Sufficient-cause interactions between DRB1*15:01 and smoking, obesity, high EBNA-1 antibody levels and sun exposure, respectively, were evaluated by estimating departure from additivity of effects using attributable proportion (AP) due to interaction.20 21 Statistical interaction is scale dependent and presence of interaction on one scale does not necessarily mean presence of interaction on the other. Presence of no interaction between two risk factors (with OR larger than 1) on the additive scale implies negative interaction on the multiplicative scale and presence of no interaction between two risk factors on the multiplicative scale implies that there is positive interaction on the additive scale. Interaction on the additive scale is thought to be more informative from a public health perspective than multiplicative interaction. Further, the sufficient-cause concept that was developed by Rothman et al20 and later expanded by VanderWheele21 has improved the understanding between disease causation and interaction, in that, presence of interaction between two causal factors on the additive scale implies that there exists a pathway towards disease where the presence of both risk factors is needed. The AP between two interacting factors reflects the joint effect beyond the sum of the independent effects. Factors associated with reduced risk of disease should be recoded as risk factors when conducting analyses of interaction.22 We also calculated the product terms for the interactions between DRB1*15 and each environmental factor in logistic regression models in order to present the interactions on the multiplicative scale.

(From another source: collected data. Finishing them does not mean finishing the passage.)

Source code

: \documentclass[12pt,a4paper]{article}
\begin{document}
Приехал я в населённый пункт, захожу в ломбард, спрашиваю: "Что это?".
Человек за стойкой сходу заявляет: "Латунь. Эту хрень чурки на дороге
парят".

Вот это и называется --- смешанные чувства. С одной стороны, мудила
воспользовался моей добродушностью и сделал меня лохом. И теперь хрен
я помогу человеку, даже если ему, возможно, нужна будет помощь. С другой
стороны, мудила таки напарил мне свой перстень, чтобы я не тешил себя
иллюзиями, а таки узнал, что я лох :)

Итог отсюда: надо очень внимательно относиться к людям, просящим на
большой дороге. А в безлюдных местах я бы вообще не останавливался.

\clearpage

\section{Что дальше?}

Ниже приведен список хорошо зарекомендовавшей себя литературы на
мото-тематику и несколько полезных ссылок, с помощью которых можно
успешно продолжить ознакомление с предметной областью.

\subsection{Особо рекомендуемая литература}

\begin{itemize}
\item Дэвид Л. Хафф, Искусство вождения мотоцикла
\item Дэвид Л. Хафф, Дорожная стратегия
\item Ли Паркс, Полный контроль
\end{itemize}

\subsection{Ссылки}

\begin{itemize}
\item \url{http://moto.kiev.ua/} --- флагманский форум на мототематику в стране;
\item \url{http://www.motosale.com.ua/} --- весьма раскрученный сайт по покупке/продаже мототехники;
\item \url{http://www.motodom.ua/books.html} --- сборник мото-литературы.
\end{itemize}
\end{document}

All analyses were adjusted for study, year of enrollment, age, sex, residential area and ancestry. Residential area was defined as the Swedish county (1 of 21) in which the participant lived, and the variable was dichotomised into conurbations (Stockholm, Göteborg, Malmö) and smaller cities. Ancestry was dichotomised into Nordic versus non-Nordic origin. Participants born in Sweden, Norway or Denmark, whose parents had not immigrated from outside these countries, were classified as Nordic. When examining the impact of a risk factor on relapsing and progressive onset MS, the remaining risk factors were assessed as potential confounding factors. The factors that had no influence on the main results were not included in the final model.
As a sensitivity analysis, we used principal component analysis (PCA) vectors based on 3736 ancestrally informative markers to adjust for population stratification. In this analysis, population outliers were excluded, as were related participants in order to avoid cryptic relatedness. All analyses were conducted using SAS V.9.4.

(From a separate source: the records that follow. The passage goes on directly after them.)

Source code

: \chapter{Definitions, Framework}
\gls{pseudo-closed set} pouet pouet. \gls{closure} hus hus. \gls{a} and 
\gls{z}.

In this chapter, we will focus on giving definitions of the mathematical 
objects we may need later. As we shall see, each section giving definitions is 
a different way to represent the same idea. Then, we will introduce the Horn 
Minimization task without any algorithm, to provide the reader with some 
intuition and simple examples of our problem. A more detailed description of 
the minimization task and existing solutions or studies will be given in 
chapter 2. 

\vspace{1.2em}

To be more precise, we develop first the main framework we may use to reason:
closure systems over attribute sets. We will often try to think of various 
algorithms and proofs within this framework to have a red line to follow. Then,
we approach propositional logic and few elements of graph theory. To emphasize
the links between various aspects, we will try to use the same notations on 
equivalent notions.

Our analyses of risk factors for relapsing-onset and progressive-onset MS included 8060 cases and 11 386 controls matched by age, sex and residential area. Among cases with progressive-onset MS (n=540), disease-onset occurred later by approximately a decade, as compared with those with relapsing-onset MS. Characteristics of cases and controls are presented in table 2 and online supplemental table 3.
Environmental factors associated with relapsing-onset and progressive-onset MS
Ever smoking was associated with increased risk of both relapsing-onset MS (OR 1.6, 95% CI 1.5 to 1.7) and progressive-onset MS (OR 1.9, 95% CI 1.6 to 2.3). With regards to both clinical phenotypes, current smoking had a greater impact on disease risk than previous smoking (table 3). There were significant trends showing increasing risk of both relapsing-onset and progressive-onset MS with cumulative dose of smoking (p values for trend <0.0001).
Exclusive snuff use was associated with reduced risk of both relapsing-onset MS (OR 0.7, 95% CI 0.6 to 0.9) and progressive-onset MS (OR 0.6, 95% CI 0.4 to 0.9).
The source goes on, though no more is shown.